Where a line of the material includes the string "such", copy that line.
*** Opening Records supplied ***
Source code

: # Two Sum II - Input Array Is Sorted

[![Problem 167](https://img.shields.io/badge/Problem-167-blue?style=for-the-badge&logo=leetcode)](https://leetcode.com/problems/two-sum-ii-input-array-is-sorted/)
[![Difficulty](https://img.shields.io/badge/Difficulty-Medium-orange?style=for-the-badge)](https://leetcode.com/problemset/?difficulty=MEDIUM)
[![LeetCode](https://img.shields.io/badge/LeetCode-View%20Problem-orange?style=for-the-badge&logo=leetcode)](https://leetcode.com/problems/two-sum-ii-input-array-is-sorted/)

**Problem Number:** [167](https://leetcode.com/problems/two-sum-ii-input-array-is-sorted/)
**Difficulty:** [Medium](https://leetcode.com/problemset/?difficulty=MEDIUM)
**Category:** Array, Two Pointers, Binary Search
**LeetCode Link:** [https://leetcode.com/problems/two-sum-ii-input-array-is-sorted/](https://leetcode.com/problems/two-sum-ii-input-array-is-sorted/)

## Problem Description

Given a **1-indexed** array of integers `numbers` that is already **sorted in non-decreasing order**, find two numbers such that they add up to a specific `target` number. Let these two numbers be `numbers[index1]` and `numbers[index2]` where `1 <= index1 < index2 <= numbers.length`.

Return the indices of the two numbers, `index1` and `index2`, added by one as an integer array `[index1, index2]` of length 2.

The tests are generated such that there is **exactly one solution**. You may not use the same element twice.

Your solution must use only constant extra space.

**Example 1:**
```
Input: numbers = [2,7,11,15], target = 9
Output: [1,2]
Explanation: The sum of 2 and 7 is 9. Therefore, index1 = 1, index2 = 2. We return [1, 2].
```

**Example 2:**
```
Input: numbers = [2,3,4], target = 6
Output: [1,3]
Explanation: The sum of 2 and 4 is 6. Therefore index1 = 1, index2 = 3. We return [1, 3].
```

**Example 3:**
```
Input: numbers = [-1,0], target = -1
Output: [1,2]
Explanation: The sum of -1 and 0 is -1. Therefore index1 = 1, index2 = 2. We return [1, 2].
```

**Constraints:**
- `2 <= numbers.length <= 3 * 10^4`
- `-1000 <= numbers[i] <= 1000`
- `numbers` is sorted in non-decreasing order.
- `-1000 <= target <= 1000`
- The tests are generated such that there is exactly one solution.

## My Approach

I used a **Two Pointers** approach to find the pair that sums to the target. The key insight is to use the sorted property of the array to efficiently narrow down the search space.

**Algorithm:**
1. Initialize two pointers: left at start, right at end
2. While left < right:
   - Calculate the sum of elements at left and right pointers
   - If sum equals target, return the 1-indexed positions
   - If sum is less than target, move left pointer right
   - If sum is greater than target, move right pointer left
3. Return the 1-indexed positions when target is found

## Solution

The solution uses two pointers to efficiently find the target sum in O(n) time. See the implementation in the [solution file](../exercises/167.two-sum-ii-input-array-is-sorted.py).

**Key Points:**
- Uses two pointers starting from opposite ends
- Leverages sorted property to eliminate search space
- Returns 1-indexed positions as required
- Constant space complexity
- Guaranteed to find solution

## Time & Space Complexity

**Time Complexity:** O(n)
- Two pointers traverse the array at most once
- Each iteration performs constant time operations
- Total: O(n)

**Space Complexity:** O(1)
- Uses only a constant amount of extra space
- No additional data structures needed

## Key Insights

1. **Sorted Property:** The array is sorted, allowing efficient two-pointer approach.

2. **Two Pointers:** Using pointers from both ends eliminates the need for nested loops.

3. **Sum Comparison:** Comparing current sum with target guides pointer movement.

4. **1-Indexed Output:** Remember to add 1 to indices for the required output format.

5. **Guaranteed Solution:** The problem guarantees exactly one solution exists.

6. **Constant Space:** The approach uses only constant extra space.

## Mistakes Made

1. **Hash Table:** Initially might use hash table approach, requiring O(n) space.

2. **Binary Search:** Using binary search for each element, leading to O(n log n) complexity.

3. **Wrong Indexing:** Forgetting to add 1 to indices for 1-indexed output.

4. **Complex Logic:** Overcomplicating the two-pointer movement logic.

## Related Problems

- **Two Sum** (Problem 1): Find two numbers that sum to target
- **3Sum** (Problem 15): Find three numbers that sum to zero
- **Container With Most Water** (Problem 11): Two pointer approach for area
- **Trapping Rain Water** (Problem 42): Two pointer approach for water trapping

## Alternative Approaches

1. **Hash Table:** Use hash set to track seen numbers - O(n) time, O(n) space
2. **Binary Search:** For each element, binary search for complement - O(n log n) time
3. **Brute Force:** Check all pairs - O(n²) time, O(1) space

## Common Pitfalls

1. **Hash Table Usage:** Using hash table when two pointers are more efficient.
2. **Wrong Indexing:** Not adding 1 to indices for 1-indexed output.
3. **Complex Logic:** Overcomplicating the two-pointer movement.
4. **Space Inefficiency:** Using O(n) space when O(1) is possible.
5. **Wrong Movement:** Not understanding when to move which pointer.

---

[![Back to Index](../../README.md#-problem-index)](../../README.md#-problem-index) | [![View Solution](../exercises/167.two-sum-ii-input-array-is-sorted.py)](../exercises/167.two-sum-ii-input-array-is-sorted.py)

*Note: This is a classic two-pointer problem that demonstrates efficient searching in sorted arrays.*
*** Closing Records supplied ***
Solved problem
Given a **1-indexed** array of integers `numbers` that is already **sorted in non-decreasing order**, find two numbers such that they add up to a specific `target` number. Let these two numbers be `numbers[index1]` and `numbers[index2]` where `1 <= index1 < index2 <= numbers.length`.
The tests are generated such that there is **exactly one solution**. You may not use the same element twice.
- The tests are generated such that there is exactly one solution.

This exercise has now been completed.